Rather than substitute one easily-discoverable footprint for another, Conceal has taken a whole new approach with ConcealSearch. Upon sign-on, the system offers users a variety of personas, and also lets them choose ingress and egress points. A one-time-only virtual environment is created for each session. Any communication travels via a complex, independent network with multiple hops through commercial clouds that are frequently churned.

This service entirely conceals the identity of individuals who need to conduct discrete market research and business intelligence collection. They can look at any material that a company chooses to present to the world and, importantly, that company will never know they’re looking.

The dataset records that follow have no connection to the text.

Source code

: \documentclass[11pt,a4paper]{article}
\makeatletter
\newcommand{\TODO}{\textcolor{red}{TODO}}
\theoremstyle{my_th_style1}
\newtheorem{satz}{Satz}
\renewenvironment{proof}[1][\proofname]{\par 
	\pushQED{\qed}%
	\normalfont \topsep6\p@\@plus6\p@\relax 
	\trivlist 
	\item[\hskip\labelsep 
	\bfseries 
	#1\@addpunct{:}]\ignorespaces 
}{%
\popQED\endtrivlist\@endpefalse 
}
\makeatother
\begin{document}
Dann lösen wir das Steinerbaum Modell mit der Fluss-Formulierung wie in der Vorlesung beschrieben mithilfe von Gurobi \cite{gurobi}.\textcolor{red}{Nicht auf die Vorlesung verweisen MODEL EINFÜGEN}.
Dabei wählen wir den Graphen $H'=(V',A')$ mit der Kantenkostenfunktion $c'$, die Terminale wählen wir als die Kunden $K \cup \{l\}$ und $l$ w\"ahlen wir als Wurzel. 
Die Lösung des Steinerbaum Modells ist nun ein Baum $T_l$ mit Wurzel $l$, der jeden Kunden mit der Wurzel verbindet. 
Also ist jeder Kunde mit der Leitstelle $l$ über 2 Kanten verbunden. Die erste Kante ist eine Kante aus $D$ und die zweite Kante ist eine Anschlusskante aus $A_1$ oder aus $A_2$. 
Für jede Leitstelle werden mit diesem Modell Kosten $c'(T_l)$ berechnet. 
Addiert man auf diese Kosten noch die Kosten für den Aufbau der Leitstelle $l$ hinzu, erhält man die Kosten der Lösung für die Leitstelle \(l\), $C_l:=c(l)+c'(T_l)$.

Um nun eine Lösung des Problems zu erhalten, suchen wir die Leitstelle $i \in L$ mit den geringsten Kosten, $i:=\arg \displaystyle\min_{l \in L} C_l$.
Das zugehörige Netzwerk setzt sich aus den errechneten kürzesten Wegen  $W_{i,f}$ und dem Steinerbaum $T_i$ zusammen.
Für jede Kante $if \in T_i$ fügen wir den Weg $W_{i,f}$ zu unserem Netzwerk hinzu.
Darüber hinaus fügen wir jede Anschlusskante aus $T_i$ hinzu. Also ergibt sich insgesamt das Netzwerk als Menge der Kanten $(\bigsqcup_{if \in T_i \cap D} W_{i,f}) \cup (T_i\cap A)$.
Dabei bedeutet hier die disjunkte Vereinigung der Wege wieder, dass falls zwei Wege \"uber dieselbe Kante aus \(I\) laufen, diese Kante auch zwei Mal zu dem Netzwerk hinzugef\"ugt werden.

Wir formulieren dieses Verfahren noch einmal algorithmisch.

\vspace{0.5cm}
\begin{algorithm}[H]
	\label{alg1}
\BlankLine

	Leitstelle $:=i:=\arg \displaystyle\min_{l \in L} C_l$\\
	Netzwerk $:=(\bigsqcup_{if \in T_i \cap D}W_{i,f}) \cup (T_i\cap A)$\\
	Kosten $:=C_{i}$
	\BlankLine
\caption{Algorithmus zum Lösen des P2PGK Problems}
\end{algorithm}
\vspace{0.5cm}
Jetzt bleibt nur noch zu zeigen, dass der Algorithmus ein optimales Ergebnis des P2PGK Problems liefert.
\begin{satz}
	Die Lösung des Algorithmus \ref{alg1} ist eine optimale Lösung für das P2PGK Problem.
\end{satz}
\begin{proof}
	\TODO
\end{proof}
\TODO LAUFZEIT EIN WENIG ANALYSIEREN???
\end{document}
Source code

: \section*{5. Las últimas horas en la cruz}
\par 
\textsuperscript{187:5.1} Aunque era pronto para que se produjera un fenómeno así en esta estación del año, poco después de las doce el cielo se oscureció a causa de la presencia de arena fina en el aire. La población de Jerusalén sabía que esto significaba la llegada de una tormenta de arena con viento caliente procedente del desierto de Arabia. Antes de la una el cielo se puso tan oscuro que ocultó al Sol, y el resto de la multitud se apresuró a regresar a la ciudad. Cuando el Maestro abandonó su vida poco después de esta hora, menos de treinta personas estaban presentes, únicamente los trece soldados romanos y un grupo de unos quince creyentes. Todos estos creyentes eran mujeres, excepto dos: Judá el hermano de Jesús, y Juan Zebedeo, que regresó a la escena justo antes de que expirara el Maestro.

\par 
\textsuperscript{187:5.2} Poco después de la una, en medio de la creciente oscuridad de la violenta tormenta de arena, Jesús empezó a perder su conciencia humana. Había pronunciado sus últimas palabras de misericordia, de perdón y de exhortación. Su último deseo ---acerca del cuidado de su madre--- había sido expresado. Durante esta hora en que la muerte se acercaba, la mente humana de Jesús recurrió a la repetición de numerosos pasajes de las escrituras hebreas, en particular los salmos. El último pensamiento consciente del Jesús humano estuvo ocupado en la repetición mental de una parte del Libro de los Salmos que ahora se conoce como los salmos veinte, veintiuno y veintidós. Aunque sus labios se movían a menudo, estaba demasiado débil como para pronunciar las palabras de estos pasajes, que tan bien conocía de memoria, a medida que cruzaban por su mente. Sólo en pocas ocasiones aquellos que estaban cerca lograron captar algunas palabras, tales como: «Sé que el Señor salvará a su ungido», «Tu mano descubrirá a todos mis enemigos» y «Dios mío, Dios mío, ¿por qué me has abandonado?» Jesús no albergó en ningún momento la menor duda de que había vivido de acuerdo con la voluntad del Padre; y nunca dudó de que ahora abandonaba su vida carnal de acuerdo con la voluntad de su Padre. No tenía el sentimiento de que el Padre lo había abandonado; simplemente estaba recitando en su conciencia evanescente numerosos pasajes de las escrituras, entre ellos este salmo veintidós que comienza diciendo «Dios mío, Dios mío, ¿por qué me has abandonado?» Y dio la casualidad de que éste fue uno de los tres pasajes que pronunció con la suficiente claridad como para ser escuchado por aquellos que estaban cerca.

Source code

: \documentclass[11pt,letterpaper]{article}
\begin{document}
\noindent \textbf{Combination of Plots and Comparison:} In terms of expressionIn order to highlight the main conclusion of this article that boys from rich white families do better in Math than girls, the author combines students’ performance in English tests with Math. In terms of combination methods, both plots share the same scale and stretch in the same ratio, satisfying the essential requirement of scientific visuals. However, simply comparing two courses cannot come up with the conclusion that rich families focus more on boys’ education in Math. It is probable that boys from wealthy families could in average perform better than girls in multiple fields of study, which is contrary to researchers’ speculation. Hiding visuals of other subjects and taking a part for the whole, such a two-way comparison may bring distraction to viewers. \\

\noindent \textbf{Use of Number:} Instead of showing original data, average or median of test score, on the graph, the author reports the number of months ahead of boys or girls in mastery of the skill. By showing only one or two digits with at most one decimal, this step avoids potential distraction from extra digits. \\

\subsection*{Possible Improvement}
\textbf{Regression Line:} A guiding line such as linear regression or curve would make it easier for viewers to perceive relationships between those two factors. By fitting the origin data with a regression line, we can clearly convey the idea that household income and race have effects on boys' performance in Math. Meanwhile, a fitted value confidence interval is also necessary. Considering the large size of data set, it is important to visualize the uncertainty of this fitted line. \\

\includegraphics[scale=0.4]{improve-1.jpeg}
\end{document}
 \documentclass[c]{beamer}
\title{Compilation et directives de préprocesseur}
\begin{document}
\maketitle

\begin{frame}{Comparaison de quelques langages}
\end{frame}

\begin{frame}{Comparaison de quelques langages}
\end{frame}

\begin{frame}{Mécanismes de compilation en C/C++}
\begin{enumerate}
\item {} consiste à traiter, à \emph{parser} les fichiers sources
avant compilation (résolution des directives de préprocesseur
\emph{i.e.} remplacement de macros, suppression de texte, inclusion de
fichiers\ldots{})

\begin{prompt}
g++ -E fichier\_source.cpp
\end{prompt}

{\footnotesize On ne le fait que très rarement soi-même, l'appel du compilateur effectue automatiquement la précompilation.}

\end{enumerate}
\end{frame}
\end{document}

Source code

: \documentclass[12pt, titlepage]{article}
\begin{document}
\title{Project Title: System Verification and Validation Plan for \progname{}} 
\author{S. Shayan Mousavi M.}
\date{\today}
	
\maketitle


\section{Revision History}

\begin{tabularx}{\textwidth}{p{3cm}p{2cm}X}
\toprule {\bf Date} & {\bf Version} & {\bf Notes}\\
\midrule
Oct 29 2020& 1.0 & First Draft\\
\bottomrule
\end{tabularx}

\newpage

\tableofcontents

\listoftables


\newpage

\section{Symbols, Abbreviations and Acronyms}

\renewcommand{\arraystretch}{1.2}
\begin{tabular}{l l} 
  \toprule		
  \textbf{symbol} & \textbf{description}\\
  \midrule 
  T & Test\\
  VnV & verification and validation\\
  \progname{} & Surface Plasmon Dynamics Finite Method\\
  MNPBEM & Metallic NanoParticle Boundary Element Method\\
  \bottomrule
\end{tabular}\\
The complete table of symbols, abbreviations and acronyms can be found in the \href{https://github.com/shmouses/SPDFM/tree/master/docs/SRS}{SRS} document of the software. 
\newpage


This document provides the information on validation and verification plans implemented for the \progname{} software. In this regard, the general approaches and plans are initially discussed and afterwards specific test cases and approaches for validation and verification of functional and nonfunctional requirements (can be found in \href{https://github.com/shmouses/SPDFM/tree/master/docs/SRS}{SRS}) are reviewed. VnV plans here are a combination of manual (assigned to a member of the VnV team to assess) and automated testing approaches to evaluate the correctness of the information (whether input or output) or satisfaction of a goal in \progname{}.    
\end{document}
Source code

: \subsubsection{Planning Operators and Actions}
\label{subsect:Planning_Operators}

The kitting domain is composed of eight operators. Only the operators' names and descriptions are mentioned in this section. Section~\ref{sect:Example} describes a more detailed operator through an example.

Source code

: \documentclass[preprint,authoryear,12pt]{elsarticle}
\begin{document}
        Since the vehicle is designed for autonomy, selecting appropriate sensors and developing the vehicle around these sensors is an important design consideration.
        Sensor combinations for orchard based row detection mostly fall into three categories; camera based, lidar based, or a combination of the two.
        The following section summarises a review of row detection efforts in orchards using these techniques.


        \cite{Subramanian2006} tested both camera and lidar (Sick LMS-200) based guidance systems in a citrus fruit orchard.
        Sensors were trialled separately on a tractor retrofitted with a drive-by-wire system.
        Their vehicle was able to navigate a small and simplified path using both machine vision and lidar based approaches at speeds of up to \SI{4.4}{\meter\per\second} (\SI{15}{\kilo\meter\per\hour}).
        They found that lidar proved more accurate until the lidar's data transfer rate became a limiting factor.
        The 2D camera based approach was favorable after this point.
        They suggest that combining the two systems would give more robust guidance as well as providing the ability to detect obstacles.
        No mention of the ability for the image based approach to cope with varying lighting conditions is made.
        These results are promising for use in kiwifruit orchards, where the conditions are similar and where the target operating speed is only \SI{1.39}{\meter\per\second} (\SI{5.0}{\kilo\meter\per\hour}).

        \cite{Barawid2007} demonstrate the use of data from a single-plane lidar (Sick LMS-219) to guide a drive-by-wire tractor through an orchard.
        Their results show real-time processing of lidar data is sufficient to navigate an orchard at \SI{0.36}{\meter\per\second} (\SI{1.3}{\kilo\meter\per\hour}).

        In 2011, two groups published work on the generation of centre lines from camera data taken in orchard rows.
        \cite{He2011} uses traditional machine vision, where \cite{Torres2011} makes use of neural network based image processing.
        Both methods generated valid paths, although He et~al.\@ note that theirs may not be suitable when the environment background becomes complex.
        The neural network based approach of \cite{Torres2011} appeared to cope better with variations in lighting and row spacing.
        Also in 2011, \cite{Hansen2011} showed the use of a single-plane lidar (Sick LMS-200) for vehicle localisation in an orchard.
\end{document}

There’s a second benefit. The path that hides the researcher’s identity is so complicated that, for all practical purposes, it’s not possible to trace them back to their organization’s network. Furthermore, when a session is over the virtual environment is totally spun down. It ceases to exist. The result is that organizations are protected from bad actors who could otherwise use the information in a researcher’s digital footprint to mount an attack. For users, it’s safe to click anywhere, even on dark web sites.

ConcealSearch is designed for individuals within an organization who need its special capabilities. Access is normally controlled at a highly granular level, i.e. individuals or small, role-based groups. Beyond the sign-on requirement, the system interface is identical to whatever browser the user normally chooses for the internet (Chrome, Safari, Firefox, etc.).